_DATA IN THIS EXERCISE_

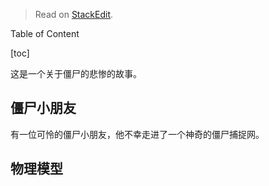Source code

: 
> Read on [StackEdit](https://stackedit.io/viewer#!url=https://raw.githubusercontent.com/emptymalei/pandemicControl/master/zombies/zombiesMasterEqn.md).

Table of Content

[toc]


这是一个关于僵尸的悲惨的故事。


## 僵尸小朋友

有一位可怜的僵尸小朋友，他不幸走进了一个神奇的僵尸捕捉网。



## 物理模型


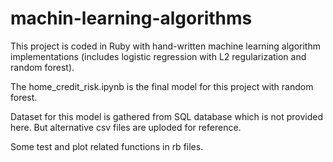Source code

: # machin-learning-algorithms

This project is coded in Ruby with hand-written machine learning algorithm implementations (includes logistic regression with L2 regularization and random forest).

The home_credit_risk.ipynb is the final model for this project with random forest.

Dataset for this model is gathered from SQL database which is not provided here. But alternative csv files are uploded for reference. 

Some test and plot related functions in rb files.
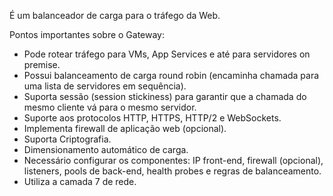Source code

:É um balanceador de carga para o tráfego da Web. 

Pontos importantes sobre o Gateway:

- Pode rotear tráfego para VMs, App Services e até para servidores on premise.
- Possui balanceamento de carga round robin (encaminha chamada para uma lista de servidores em sequência).
- Suporta sessão (session stickiness) para garantir que a chamada do mesmo cliente vá para o mesmo servidor.
- Suporte aos protocolos HTTP, HTTPS, HTTP/2 e WebSockets.
- Implementa firewall de aplicação web (opcional).
- Suporta Criptografia.
- Dimensionamento automático de carga.
- Necessário configurar os componentes: IP front-end, firewall (opcional), listeners, pools de back-end, health probes e regras de balanceamento.
- Utiliza a camada 7 de rede.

_WORK REQUEST_
Write out exactly the lines that run from the top of the listing above to the line containing "- Pode rotear", both ends included. Omit every picture.

_SOLUTION TO THIS TASK_
Source code

: 
> Read on [StackEdit](https://stackedit.io/viewer#!url=https://raw.githubusercontent.com/emptymalei/pandemicControl/master/zombies/zombiesMasterEqn.md).

Table of Content

[toc]


这是一个关于僵尸的悲惨的故事。


## 僵尸小朋友

有一位可怜的僵尸小朋友，他不幸走进了一个神奇的僵尸捕捉网。



## 物理模型


Source code

: # machin-learning-algorithms

This project is coded in Ruby with hand-written machine learning algorithm implementations (includes logistic regression with L2 regularization and random forest).

The home_credit_risk.ipynb is the final model for this project with random forest.

Dataset for this model is gathered from SQL database which is not provided here. But alternative csv files are uploded for reference. 

Some test and plot related functions in rb files.
Source code

:É um balanceador de carga para o tráfego da Web. 

Pontos importantes sobre o Gateway:

- Pode rotear tráfego para VMs, App Services e até para servidores on premise.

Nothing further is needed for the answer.